Your answer is the lines from the one that has "- [ ] About allowed libraries" through the last line of the records below, retyped exactly and alone.

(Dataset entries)
◆ ◆ ◆ ◆ ◆
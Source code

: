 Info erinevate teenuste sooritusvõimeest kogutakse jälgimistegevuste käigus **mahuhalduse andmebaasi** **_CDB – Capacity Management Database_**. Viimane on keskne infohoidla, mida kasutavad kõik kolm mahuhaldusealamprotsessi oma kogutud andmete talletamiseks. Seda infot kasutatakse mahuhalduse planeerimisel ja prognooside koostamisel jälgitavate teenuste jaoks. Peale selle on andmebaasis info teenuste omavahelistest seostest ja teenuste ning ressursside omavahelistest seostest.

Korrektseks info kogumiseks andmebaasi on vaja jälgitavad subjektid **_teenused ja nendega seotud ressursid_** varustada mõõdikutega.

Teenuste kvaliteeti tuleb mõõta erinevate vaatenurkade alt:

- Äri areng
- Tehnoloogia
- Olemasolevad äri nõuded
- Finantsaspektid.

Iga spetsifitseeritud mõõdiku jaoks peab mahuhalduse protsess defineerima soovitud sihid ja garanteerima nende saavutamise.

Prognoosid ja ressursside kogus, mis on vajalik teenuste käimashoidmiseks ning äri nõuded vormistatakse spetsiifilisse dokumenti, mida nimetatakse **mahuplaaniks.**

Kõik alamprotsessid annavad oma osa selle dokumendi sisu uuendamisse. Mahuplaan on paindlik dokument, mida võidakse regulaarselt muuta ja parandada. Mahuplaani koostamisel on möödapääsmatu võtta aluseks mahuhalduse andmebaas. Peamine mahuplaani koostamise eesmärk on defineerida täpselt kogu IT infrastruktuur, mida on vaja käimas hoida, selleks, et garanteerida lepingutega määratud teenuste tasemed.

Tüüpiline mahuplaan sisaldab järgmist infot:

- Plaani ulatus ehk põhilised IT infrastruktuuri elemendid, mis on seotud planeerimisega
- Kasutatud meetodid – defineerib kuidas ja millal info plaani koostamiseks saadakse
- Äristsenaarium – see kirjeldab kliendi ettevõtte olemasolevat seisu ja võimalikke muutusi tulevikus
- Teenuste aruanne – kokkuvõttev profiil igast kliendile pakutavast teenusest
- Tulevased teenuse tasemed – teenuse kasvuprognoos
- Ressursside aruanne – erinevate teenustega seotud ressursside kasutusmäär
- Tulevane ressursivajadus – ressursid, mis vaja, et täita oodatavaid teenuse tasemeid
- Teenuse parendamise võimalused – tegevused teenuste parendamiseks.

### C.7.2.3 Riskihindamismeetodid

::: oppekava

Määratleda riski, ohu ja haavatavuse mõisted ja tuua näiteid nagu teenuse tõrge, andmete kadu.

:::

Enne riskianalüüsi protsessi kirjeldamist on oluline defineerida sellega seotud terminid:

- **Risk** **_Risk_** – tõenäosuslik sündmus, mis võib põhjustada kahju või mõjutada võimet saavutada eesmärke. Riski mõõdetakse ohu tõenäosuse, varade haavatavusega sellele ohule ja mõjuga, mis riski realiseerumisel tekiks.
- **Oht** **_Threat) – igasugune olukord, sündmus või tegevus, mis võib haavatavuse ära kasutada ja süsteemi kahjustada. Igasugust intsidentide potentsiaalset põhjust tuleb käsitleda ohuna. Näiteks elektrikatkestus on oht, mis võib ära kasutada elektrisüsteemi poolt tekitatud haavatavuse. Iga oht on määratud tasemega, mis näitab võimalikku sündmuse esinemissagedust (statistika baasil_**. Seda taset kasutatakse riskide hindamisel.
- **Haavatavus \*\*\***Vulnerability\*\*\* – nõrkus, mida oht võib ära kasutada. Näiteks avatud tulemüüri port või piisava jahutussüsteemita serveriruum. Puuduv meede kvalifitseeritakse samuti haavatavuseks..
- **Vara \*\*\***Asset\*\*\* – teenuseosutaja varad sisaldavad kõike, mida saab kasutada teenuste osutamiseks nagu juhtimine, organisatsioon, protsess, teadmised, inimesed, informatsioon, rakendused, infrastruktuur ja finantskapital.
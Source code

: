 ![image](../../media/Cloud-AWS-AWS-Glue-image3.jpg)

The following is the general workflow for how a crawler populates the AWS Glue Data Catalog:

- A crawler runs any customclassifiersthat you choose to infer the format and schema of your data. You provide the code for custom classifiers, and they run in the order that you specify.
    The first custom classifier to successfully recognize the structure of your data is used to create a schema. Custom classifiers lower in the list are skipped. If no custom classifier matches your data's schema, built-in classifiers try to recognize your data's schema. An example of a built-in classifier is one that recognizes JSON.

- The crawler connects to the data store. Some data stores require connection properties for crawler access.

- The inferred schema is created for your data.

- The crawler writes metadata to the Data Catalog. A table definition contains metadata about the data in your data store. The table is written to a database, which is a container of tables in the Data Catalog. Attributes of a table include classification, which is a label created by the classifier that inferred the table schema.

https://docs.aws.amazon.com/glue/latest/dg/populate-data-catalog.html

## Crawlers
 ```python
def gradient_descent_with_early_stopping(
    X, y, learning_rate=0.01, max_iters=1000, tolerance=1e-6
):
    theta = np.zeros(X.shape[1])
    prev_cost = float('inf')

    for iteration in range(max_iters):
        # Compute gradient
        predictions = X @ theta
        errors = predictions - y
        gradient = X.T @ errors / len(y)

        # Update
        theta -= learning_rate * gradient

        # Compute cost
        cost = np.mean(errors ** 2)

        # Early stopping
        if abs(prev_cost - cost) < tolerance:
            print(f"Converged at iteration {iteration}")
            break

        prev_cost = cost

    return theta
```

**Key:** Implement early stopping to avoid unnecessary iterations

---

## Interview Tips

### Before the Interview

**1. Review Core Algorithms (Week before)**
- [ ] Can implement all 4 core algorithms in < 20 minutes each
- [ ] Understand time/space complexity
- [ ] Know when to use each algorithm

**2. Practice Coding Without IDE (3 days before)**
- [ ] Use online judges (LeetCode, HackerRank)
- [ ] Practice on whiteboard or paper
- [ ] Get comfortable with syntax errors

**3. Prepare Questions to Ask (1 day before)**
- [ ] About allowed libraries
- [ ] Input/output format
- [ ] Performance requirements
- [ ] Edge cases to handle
◆ ◆ ◆ ◆ ◆
=== Solution ===
- [ ] About allowed libraries
- [ ] Input/output format
- [ ] Performance requirements
- [ ] Edge cases to handle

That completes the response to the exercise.